Ternyata sutradara Green bukan hanya ingin mengelevasi cerita kesurupan dengan tema kemanusiaan, dia juga ingin menaikkan level horor cerita ini dua kali lipat. Dua anak, dua kasus kesurupan, dua keluarga dengan latar berbeda. Secara cerita dan tema, menurutku ini masih bisa untuk worked out. Karena memang temanya itu ngasih bobot yang bikin film ini bukan sekadar remake cash grab (walau mungkin memang dibuat untuk itu), melainkan memang punya suatu pandangan baru yang ingin dibahas. Film ini toh memang jadi punya delevopment dari dua sudut pandang tadi, mereka berusaha memahami masalah, dan akhirnya menemukan cara untuk membuat mereka jadi paling enggak jadi percaya satu sama lain. Adegan ‘rukiyah’ bareng-bareng antarsesama warga biasa – ‘berdoa’ dengan keyakinan masing-masing – menurutku juga sebenarnya bukan ide atau konsep yang ngawang-ngawang. Karena memang, society modern kita yang either terlalu fanatik sama kepercayaan sendiri atau terlalu cuek sama keadaan orang lain sekali-kali perlu dikasih gambaran bisa gini loh kalo kita saling menghormati. Tidak harus soal kepercayaan siapa yang paling benar.

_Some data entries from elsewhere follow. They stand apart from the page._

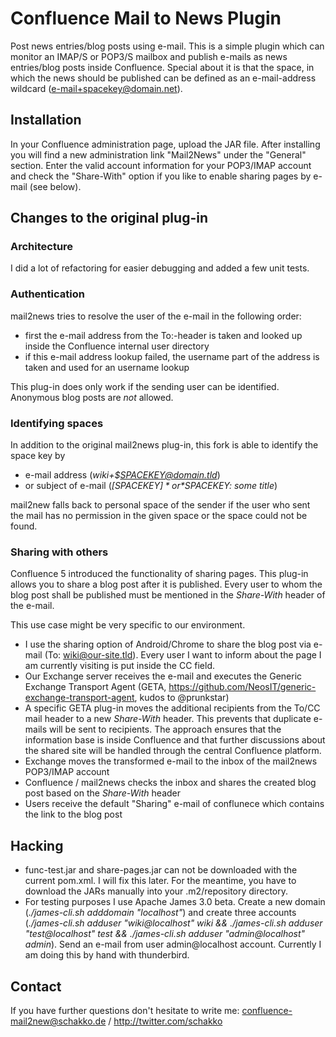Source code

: # Confluence Mail to News Plugin
Post news entries/blog posts using e-mail. 
This is a simple plugin which can monitor an IMAP/S or POP3/S mailbox and publish e-mails as news entries/blog posts inside Confluence. 
Special about it is that the space, in which the news should be published can be defined as an e-mail-address wildcard (e-mail+spacekey@domain.net).

## Installation
In your Confluence administration page, upload the JAR file.
After installing you will find a new administration link "Mail2News" under the "General" section. Enter the valid account information for your POP3/IMAP account and check the "Share-With" option if you like to enable sharing pages by e-mail (see below).

## Changes to the original plug-in
### Architecture
I did a lot of refactoring for easier debugging and added a few unit tests.

### Authentication
mail2news tries to resolve the user of the e-mail in the following order:
* first the e-mail address from the To:-header is taken and looked up inside the Confluence internal user directory
* if this e-mail address lookup failed, the username part of the address is taken and used for an username lookup

This plug-in does only work if the sending user can be identified. Anonymous blog posts are _not_ allowed.

### Identifying spaces
In addition to the original mail2news plug-in, this fork is able to identify the space key by
* e-mail address (*wiki+$SPACEKEY@domain.tld*)
* or subject of e-mail (*[$SPACEKEY]* or *$SPACEKEY: some title*)

mail2new falls back to personal space of the sender if the user who sent the mail has no permission in the given space or the space could not be found.
 
### Sharing with others
Confluence 5 introduced the functionality of sharing pages. This plug-in allows you to share a blog post after it is published.
Every user to whom the blog post shall be published must be mentioned in the *Share-With* header of the e-mail. 

This use case might be very specific to our environment.
- I use the sharing option of Android/Chrome to share the blog post via e-mail (To: wiki@our-site.tld). Every user I want to inform about the page I am currently visiting is put inside the CC field.
- Our Exchange server receives the e-mail and executes the Generic Exchange Transport Agent (GETA, https://github.com/NeosIT/generic-exchange-transport-agent, kudos to @prunkstar)
- A specific GETA plug-in moves the additional recipients from the To/CC mail header to a new *Share-With* header. This prevents that duplicate e-mails will be sent to recipients. The approach ensures that the information base is inside Confluence and that further discussions about the shared site will be handled through the central Confluence platform.
- Exchange moves the transformed e-mail to the inbox of the mail2news POP3/IMAP account
- Confluence / mail2news checks the inbox and shares the created blog post based on the *Share-With* header
- Users receive the default "Sharing" e-mail of conflunece which contains the link to the blog post

## Hacking
- func-test.jar and share-pages.jar can not be downloaded with the current pom.xml. I will fix this later. For the meantime, you have to download the JARs manually into your .m2/repository directory.
- For testing purposes I use Apache James 3.0 beta. Create a new domain (*./james-cli.sh adddomain "localhost"*) and create three accounts (*./james-cli.sh adduser "wiki@localhost" wiki && ./james-cli.sh adduser "test@localhost" test && ./james-cli.sh adduser "admin@localhost" admin*). Send an e-mail from user admin@localhost account. Currently I am doing this by hand with thunderbird.
 
## Contact
If you have further questions don't hesitate to write me: confluence-mail2new@schakko.de / http://twitter.com/schakko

Tidak melulu tentang kepentingan siapa yang harus didahulukan. Meski memang film ini masih terjebak perangkap modern untuk bikin pemuka agama (dalam film ini adalah pastor) kalah telak, tapi momen-momen orang biasa berusaha saling kompromi dalam bentuk bergantian berusaha exorcist dengan cara masing-masing, buatku jadi momen kemanusiaan yang baik, sesuai dengan kacamata horor film ini.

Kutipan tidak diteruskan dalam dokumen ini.